October 2, 2018: Saudi Arabia has transferred another $200 million to the Yemeni Central Bank to maintain the value of the Yemeni currency. The Saudis have already sent $2 billion for this currency support.
October 1, 2018: The Saudi naval patrol off the Red Sea coast detected and destroyed two remotely controlled boats carrying explosives. The two boats were apparently headed north for the Saudi port of Jazan and were destroyed before they got there. These radio controlled boats have become a favorite weapon of the rebels even though few of them are successful. The tech and instructors (on how to use it) were supplied by Iran. The rebels have also been putting more naval mines into offshore waters, especially in areas where they have lost control of the local coast (and thus the ability to land smuggling boats there). The UAE and Saudi Arabia have sent several mine clearing boats to the Red Sea to deal with this.

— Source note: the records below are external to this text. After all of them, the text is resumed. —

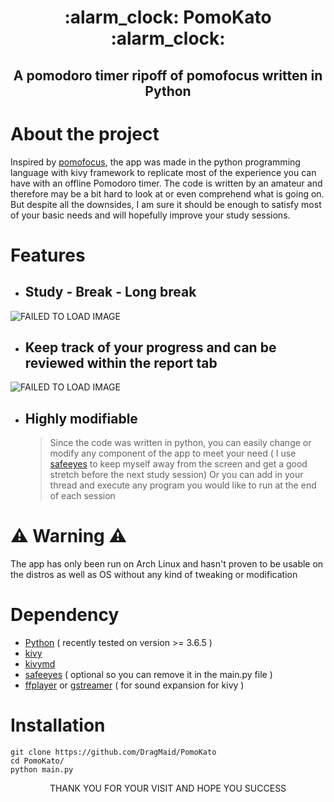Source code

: 
<h1  align="center">
   :alarm_clock:  PomoKato :alarm_clock: 
   
</h1>
<h2 align="center"> A pomodoro timer ripoff of pomofocus written in Python </h2>

# About the project
Inspired by [pomofocus](https://pomofocus.io/), the app was made in the python programming language with kivy framework to replicate most of the experience you can have with an offline Pomodoro timer.  The code is written by an amateur and therefore may be a bit hard to look at or even comprehend what is going on. But despite all the downsides, I am sure it should be enough to satisfy most of your basic needs and will hopefully improve your study sessions. 

# Features
- ## Study -  Break - Long break
![FAILED TO LOAD IMAGE](https://i.imgur.com/kzwJyE7.png)
- ## Keep track of your progress and can be reviewed within the report tab
![FAILED TO LOAD IMAGE](https://i.imgur.com/G0jjk46.png)
- ## Highly modifiable
  > Since the code was written in python, you can easily change or modify any component of the app to meet your need ( I use [safeeyes](https://github.com/slgobinath/SafeEyes) to keep myself away from the screen and get a good stretch before the next study session)
  > Or you can add in your thread and execute any program you would like to run at the end of each session
# :warning: Warning :warning:
The app has only been run on Arch Linux and hasn't proven to be usable on the distros as well as OS without any kind of tweaking or modification
# Dependency
- [Python](https://www.python.org/) ( recently tested on version >= 3.6.5 )
- [kivy](https://kivy.org/#home)
- [kivymd](https://kivymd.readthedocs.io/en/latest/)
- [safeeyes](https://github.com/slgobinath/SafeEyes) ( optional so you can remove it in the main.py file )
- [ffplayer](https://github.com/rockcarry/ffplayer) or [gstreamer](https://gstreamer.freedesktop.org/) ( for sound expansion for kivy )
# Installation
```
git clone https://github.com/DragMaid/PomoKato
cd PomoKato/
python main.py
```

<p  align="center">
    THANK YOU FOR YOUR VISIT AND HOPE YOU SUCCESS
</p>
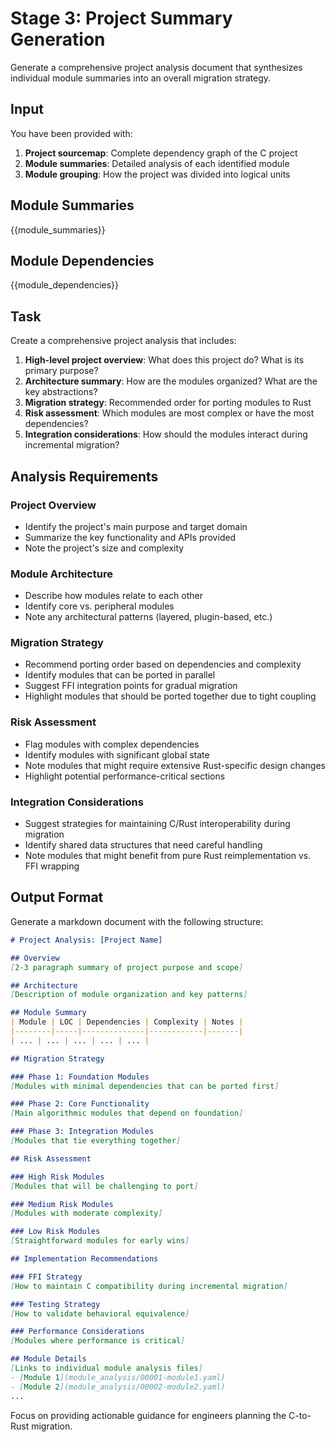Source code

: # Stage 3: Project Summary Generation

Generate a comprehensive project analysis document that synthesizes individual module summaries into an overall migration strategy.

## Input

You have been provided with:

1. **Project sourcemap**: Complete dependency graph of the C project
2. **Module summaries**: Detailed analysis of each identified module
3. **Module grouping**: How the project was divided into logical units

## Module Summaries

{{module_summaries}}

## Module Dependencies

{{module_dependencies}}

## Task

Create a comprehensive project analysis that includes:

1. **High-level project overview**: What does this project do? What is its primary purpose?
2. **Architecture summary**: How are the modules organized? What are the key abstractions?
3. **Migration strategy**: Recommended order for porting modules to Rust
4. **Risk assessment**: Which modules are most complex or have the most dependencies?
5. **Integration considerations**: How should the modules interact during incremental migration?

## Analysis Requirements

### Project Overview
- Identify the project's main purpose and target domain
- Summarize the key functionality and APIs provided
- Note the project's size and complexity

### Module Architecture
- Describe how modules relate to each other
- Identify core vs. peripheral modules
- Note any architectural patterns (layered, plugin-based, etc.)

### Migration Strategy
- Recommend porting order based on dependencies and complexity
- Identify modules that can be ported in parallel
- Suggest FFI integration points for gradual migration
- Highlight modules that should be ported together due to tight coupling

### Risk Assessment
- Flag modules with complex dependencies
- Identify modules with significant global state
- Note modules that might require extensive Rust-specific design changes
- Highlight potential performance-critical sections

### Integration Considerations
- Suggest strategies for maintaining C/Rust interoperability during migration
- Identify shared data structures that need careful handling
- Note modules that might benefit from pure Rust reimplementation vs. FFI wrapping

## Output Format

Generate a markdown document with the following structure:

```markdown
# Project Analysis: [Project Name]

## Overview
[2-3 paragraph summary of project purpose and scope]

## Architecture
[Description of module organization and key patterns]

## Module Summary
| Module | LOC | Dependencies | Complexity | Notes |
|--------|-----|--------------|------------|-------|
| ... | ... | ... | ... | ... |

## Migration Strategy

### Phase 1: Foundation Modules
[Modules with minimal dependencies that can be ported first]

### Phase 2: Core Functionality  
[Main algorithmic modules that depend on foundation]

### Phase 3: Integration Modules
[Modules that tie everything together]

## Risk Assessment

### High Risk Modules
[Modules that will be challenging to port]

### Medium Risk Modules
[Modules with moderate complexity]

### Low Risk Modules
[Straightforward modules for early wins]

## Implementation Recommendations

### FFI Strategy
[How to maintain C compatibility during incremental migration]

### Testing Strategy
[How to validate behavioral equivalence]

### Performance Considerations
[Modules where performance is critical]

## Module Details
[Links to individual module analysis files]
- [Module 1](module_analysis/00001-module1.yaml)
- [Module 2](module_analysis/00002-module2.yaml)
...
```

Focus on providing actionable guidance for engineers planning the C-to-Rust migration.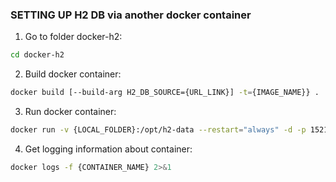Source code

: ### SETTING UP H2 DB via another docker container
1. Go to folder docker-h2:
```sh
cd docker-h2
```	
2. Build docker container:
```sh
docker build [--build-arg H2_DB_SOURCE={URL_LINK}] -t={IMAGE_NAME}} .
```	
3. Run docker container:
```sh
docker run -v {LOCAL_FOLDER}:/opt/h2-data --restart="always" -d -p 1521:1521 -p 81:81 --name={CONTAINER_NAME} {IMAGE_NAME}
```	
4. Get logging information about container:
```sh
docker logs -f {CONTAINER_NAME} 2>&1
```	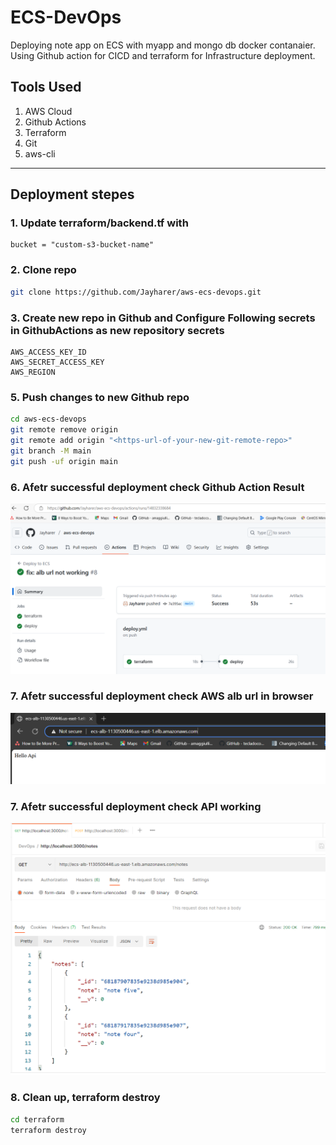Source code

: # ECS-DevOps
Deploying note app on ECS with myapp and mongo db docker contanaier.
Using Github action for CICD and terraform for Infrastructure deployment.

## Tools Used
1. AWS Cloud
2. Github Actions
3. Terraform
4. Git
6. aws-cli
---

## Deployment stepes

### 1. Update **terraform/backend.tf** with
```
bucket = "custom-s3-bucket-name"
```

### 2. Clone repo
```bash
git clone https://github.com/Jayharer/aws-ecs-devops.git
```

### 3. Create new repo in Github and Configure Following secrets in GithubActions as new repository secrets 
```
AWS_ACCESS_KEY_ID
AWS_SECRET_ACCESS_KEY
AWS_REGION
```

### 5. Push changes to new Github repo
```bash
cd aws-ecs-devops
git remote remove origin
git remote add origin "<https-url-of-your-new-git-remote-repo>"
git branch -M main
git push -uf origin main
```

### 6. Afetr successful deployment check Github Action Result
![alt text](img/deploy-success.png)

### 7. Afetr successful deployment check AWS alb url in browser
![alt text](img/alb-success.png)

### 7. Afetr successful deployment check API working
![alt text](img/api-success.png)

### 8. Clean up, terraform destroy
```bash
cd terraform
terraform destroy
```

September 25, 2018: A team of British experts confirmed that components used in landmines and roadside bombs in Yemen were Iranian. There was similar evidence found in Saudi Arabia when components of destroyed ballistic missiles were collected and examined. Iran denies everything.
September 6, 2018: The Shia rebels refused to show up for UN-sponsored peace talks in Switzerland until the Arab coalition supporting the Yemen government meet rebel demands for more free access to the rebel-controlled Sanaa airport. That would enable Iran to smuggle in more weapons via air. Iran really doesn’t care if peace is achieved in Yemen because Yemen is the least expensive foreign war they support and it enables Iran to fire ballistic missiles at Saudi Arabia and get away with it.
September 5, 2018: In Yemen, another Iranian ballistic missile was fired into Saudi Arabia by rebels. As with more than a hundred Iranian rockets and ballistic missiles, it was intercepted by a Saudi air defense system. In this case, the interception took place over a residential area and 23 civilians were wounded by falling debris. That debris will be collected and added to the growing body of evidence that Iran was supplying the rebels with components that are assembled in rebel-controlled territory with the help of Iranian and Lebanese (Hezbollah) experts.